Pulling Content from Website

I’m very new to Corona and Lua, so I’m hoping to get some help here. I want to pull content directly from my website. I know how to pull the web page itself into the app, but I want to get specific text and images. I’ve tried using the network.request() to get the source code for the web page, but I’m not sure where to go after that or if that’s even the correct approach.

So I guess my first question should be “is this even possible?”. And if so, “How?”

First you have to know how your website works.

Is it a basic HTML file based site where every file is hand coded (unlikely)?

Is it a Wordpress site?

etc.

Knowing that, then you can approach the question of how to make specific requests of your site for page data and/or how to scrape pages.

I’m not much of a web-head and I’m sure others here are much better at this kind of thing, but I can’t imagine this is all that easy to do. i.e. Unless you’re pulling a very specific subset of data from your site, this could be a huge endeavor.

Can you tell us what kinds of stuff you want to pull from your site?

Also, share your site link so we can see what you mean.

Followup

If you know the exact URL of files and or images, they are pretty easy to download.

If you can’t work this out from the code in the linked docs (above), please supply a few example URLs from YOUR website (to real files and images) and I (or someone else) will write a small example.

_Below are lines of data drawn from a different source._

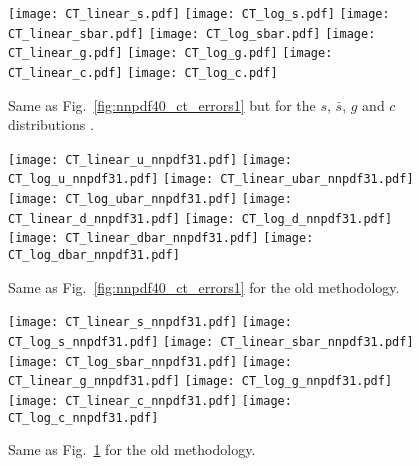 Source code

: \begin{figure}[ht]
    \centering
    \texttt{[image: CT\_linear\_s.pdf]}
    \texttt{[image: CT\_log\_s.pdf]}
    \texttt{[image: CT\_linear\_sbar.pdf]}
    \texttt{[image: CT\_log\_sbar.pdf]}
    \texttt{[image: CT\_linear\_g.pdf]}
    \texttt{[image: CT\_log\_g.pdf]}
    \texttt{[image: CT\_linear\_c.pdf]}
    \texttt{[image: CT\_log\_c.pdf]}
    \caption{Same as Fig.~\ref{fig:nnpdf40_ct_errors1} but for the $s$, $\bar{s}$, $g$ and $c$ distributions .}
    \label{fig:nnpdf40_ct_errors2}    
\end{figure}

\begin{figure}[ht]
    \centering
    \texttt{[image: CT\_linear\_u\_nnpdf31.pdf]}
    \texttt{[image: CT\_log\_u\_nnpdf31.pdf]}
    \texttt{[image: CT\_linear\_ubar\_nnpdf31.pdf]}
    \texttt{[image: CT\_log\_ubar\_nnpdf31.pdf]}
    \texttt{[image: CT\_linear\_d\_nnpdf31.pdf]}
    \texttt{[image: CT\_log\_d\_nnpdf31.pdf]}
    \texttt{[image: CT\_linear\_dbar\_nnpdf31.pdf]}
    \texttt{[image: CT\_log\_dbar\_nnpdf31.pdf]}
    \caption{Same as Fig.~\ref{fig:nnpdf40_ct_errors1} for the old methodology.}
    \label{fig:nnpdf31_ct_errors1}    
\end{figure}

\begin{figure}[ht]
    \centering
    \texttt{[image: CT\_linear\_s\_nnpdf31.pdf]}
    \texttt{[image: CT\_log\_s\_nnpdf31.pdf]}
    \texttt{[image: CT\_linear\_sbar\_nnpdf31.pdf]}
    \texttt{[image: CT\_log\_sbar\_nnpdf31.pdf]}
    \texttt{[image: CT\_linear\_g\_nnpdf31.pdf]}
    \texttt{[image: CT\_log\_g\_nnpdf31.pdf]}
    \texttt{[image: CT\_linear\_c\_nnpdf31.pdf]}
    \texttt{[image: CT\_log\_c\_nnpdf31.pdf]}
    \caption{Same as Fig.~\ref{fig:nnpdf40_ct_errors2} for the old methodology.}
    \label{fig:nnpdf31_ct_errors2}    
\end{figure}
\fi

This is the URL for one of the pages I want to pull from. https://oregonflowers.com/availability/#availabilitycalendar
The table at the bottom is something that needs to be included in the app. In this case, the table is neither a file nor an image.

Here is another URL.


I’d like to scrape the images and contact information from the page.

If I were to do something similar I would probably create some kind of simple web service that does the actual fetching/parsing from the web pages and presents a simple REST API that your Solar2D app can communicate with. That way your app becomes much simpler, and not so tightly coupled to the content of the web pages.

Something like this:

  1. Http request from Solar2D app to your web service
  2. Web service fetches the web page that should be parsed
  3. Parse web page. For example using BeautifulSoup/jSoup/jsSoup depending on your language of choice.
  4. Return a well-structured JSON response with the data your app is interested in
  5. In your app, handle the JSON response

A great benefit from such a solution is that if your web site’s content changes, you won’t have to update the code of your app. Just update the web service that parses the web pages instead, and return the same JSON response to your app.

1 Like